Normalization of blood pressure by hydralazine significantly reduced the incidence of ruptured aneurysms and the rupture rate. There was a dose dependent relationship between the reduction of blood pressure and the prevention of aneurysmal rupture. Captopril and losartan were able to reduce the rupture rates without affecting systemic hypertension induced by DOCA-salt treatment.

Conclusions

Normalization of blood pressure after aneurysm formation prevented aneurysmal rupture in mice. In addition, we found that the inhibition of the local renin-angiotensin system independent from the reduction of blood pressure can prevent aneurysmal rupture.

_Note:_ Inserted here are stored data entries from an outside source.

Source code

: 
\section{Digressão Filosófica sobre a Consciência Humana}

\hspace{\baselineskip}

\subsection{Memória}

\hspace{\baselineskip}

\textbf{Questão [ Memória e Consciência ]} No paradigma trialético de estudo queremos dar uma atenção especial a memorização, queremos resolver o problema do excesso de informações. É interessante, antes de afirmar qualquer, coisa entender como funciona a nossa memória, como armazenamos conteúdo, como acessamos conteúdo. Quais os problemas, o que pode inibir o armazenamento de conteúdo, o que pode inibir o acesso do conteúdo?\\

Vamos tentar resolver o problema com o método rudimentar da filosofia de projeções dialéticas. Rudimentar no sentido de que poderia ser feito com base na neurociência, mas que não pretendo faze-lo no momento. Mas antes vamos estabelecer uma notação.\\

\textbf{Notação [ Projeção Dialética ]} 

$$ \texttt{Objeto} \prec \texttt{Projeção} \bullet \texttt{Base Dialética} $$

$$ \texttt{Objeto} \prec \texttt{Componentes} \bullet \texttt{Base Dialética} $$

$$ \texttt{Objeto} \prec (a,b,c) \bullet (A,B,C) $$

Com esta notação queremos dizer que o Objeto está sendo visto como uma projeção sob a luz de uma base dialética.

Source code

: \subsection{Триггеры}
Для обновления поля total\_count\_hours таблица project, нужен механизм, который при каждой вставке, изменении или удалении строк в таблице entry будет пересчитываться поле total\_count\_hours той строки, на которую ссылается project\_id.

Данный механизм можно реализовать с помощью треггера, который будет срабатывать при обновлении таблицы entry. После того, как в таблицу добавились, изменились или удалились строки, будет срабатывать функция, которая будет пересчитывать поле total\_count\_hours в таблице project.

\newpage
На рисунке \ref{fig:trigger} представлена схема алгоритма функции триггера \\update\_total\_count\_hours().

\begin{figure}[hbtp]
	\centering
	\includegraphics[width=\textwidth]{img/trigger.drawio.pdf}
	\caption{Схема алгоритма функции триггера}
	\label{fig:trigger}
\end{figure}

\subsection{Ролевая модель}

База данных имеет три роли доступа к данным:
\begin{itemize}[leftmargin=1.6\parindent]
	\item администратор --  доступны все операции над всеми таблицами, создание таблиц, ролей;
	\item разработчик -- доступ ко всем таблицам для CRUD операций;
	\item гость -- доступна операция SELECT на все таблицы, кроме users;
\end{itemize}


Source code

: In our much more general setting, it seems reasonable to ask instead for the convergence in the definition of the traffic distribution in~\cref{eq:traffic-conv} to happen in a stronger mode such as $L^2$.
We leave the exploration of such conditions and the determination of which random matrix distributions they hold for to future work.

Keywords: Intracranial aneurysm rupture, hypertension, angiotensin, animal model

Introduction

Systemic hypertension has long been considered as a risk factor of aneurysmal rupture.^{1, 2} However, findings from clinical studies are conflicting, presumably due to the fact that the majority of patients with a diagnosis of hypertension are treated with anti-hypertensive agents,^{3, 4} and as a result, these patients tend to have normal blood pressure at the time of diagnosis of intracranial aneurysm.⁵ While experimental studies showed a link between the formation of intracranial aneurysms and systemic hypertension,^6–10 a causal link between systemic hypertension and the development of subarachnoid hemorrhage—aneurysmal rupture— has not been fully established in either experimental or clinical setting.

In patients with systemic hypertension, different types of anti-hypertensive agents with different molecular targets are chosen based on the types of end-organ damages and underlying pathophysiology.² However, it is not clear which type of anti-hypertensive agents may be suitable for patients with unruptured aneurysms, or which type of anti-hypertensive agents can reduce aneurysmal subarachnoid hemorrhage.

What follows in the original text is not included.